Als nächster Redner hat das Wort der Abgeordnete Rupp.

Herr Präsident, meine sehr verehrten Damen und Herren, liebe Kolleginnen und Kollegen! Erstens: Ich fühle mich seit zehn Jahren als Mitglied einer Zukunftskommission. Diese Zukunftskommission heißt „Bremische Bürgerschaft“.

(Beifall DIE LINKE)

Ich habe meine Arbeit hier immer so verstanden, dass ich nach bestem Wissen und Gewissen Vorschläge mache, auch wenn Sie sie nicht gut finden, und konstruktiv an einer Zukunft für Bremen mitarbeite.

Zweitens: Lieber Kollege Tschöpe, es tut mir leid, dass Sie von mir träumen müssen.

(Abg. Tschöpe [SPD]: Manchmal ist es ganz schön!)

Ich möchte zu Ihren Ausführungen zwei Bemerkungen machen. Sie haben gefragt, an welcher Stelle der Sanierungspfad eigentlich dafür verantwortlich ist, dass wir einen Investitionsstau haben. Ich will Ihnen noch einmal zwei Punkte dazu sagen. Im Rahmen des Sanierungspfades hätten wir in den letzten Jahren eine Milliarde Euro mehr Kredite aufnehmen können, ohne den Sanierungspfad zu verletzen.

Landtag 3379 45. Sitzung/14.06.17

(Abg. Frau Dr. Schaefer [Bündnis 90/Die Grünen]: Die man auch tilgen muss!)

Ich habe das verstanden. Mir müssen Sie Betriebswirtschaft nicht erklären.

(Abg. Frau Dr. Schaefer [Bündnis 90/Die Grünen]: Ich sage es nur noch einmal!)

Das haben wir nicht gemacht. Wir haben vorgezogen, dieses Geld nicht auszugeben, in der Meinung, dass wir damit zukünftig Zinsen sparen.
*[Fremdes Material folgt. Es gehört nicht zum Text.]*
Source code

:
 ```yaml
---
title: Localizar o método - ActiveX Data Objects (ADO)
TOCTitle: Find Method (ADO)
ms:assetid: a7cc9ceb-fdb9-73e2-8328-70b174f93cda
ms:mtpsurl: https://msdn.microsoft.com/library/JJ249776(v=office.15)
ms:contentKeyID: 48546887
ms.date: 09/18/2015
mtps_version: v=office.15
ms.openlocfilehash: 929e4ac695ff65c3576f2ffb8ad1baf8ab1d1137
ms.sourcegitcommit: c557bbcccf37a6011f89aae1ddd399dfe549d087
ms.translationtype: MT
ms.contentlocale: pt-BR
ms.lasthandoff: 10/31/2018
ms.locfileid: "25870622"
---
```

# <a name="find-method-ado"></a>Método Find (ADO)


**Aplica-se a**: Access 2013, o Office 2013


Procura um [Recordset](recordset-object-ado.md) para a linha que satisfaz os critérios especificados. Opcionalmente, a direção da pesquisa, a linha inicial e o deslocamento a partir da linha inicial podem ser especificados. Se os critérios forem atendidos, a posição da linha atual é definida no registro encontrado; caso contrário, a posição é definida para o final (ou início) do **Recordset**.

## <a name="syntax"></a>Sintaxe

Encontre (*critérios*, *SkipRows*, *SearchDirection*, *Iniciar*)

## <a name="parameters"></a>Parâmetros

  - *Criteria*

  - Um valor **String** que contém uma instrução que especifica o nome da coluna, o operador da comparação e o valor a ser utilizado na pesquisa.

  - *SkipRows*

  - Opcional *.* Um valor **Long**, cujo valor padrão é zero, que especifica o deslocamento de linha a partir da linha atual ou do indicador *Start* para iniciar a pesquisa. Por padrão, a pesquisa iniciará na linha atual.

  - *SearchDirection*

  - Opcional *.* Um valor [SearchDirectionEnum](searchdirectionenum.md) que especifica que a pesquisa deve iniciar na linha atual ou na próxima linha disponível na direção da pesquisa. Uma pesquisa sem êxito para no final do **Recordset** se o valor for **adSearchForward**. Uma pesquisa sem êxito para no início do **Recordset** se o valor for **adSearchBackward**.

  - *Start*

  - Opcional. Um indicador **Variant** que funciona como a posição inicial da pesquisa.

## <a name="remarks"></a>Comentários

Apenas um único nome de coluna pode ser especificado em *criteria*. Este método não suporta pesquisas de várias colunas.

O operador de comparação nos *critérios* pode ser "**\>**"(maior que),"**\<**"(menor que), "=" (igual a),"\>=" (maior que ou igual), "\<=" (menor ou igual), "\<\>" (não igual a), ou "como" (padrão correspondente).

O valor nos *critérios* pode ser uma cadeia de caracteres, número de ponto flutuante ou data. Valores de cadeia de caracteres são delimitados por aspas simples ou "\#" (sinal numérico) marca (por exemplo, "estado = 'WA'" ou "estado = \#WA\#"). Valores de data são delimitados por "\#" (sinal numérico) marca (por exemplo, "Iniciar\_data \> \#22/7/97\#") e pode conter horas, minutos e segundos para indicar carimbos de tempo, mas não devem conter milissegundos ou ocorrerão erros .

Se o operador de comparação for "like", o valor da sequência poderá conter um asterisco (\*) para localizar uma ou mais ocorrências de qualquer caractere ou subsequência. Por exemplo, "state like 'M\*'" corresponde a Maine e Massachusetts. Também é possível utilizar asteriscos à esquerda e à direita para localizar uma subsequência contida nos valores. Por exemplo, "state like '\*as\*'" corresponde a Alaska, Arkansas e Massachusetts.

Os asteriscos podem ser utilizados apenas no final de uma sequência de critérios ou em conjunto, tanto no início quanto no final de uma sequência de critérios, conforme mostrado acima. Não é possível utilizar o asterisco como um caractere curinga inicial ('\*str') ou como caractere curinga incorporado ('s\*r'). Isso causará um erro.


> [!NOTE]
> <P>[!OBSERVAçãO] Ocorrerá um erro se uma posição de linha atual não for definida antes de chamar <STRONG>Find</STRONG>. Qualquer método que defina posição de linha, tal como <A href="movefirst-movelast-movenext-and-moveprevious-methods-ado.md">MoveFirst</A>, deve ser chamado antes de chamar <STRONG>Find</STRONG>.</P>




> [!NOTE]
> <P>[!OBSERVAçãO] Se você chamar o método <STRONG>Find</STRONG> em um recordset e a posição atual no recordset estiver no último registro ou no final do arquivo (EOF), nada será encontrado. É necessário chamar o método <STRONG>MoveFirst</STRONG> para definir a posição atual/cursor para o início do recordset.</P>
Ich sage aber, die daraus resultierenden Mehrkosten der nicht getätigten Investitionen werden höher sein und längerfristiger wirken als die gesparten Zinsen.

(Beifall DIE LINKE)

Im Haushalts- und Finanzausschuss haben wir gerade gesagt, wir haben ungefähr 40 Milliarden Euro für Instandhaltung und Sanierung der öffentlichen Gebäude in Bremen zur Verfügung. Wir sind nicht mehr in der Lage, dieses Geld auszugeben, weil uns die dafür notwendigen Personalkapazitäten fehlen. Das ist der zweite Grund, aus dem dieser Sanierungspfad unmittelbar verhindert hat, dass wir den Sanierungsstau bekämpfen.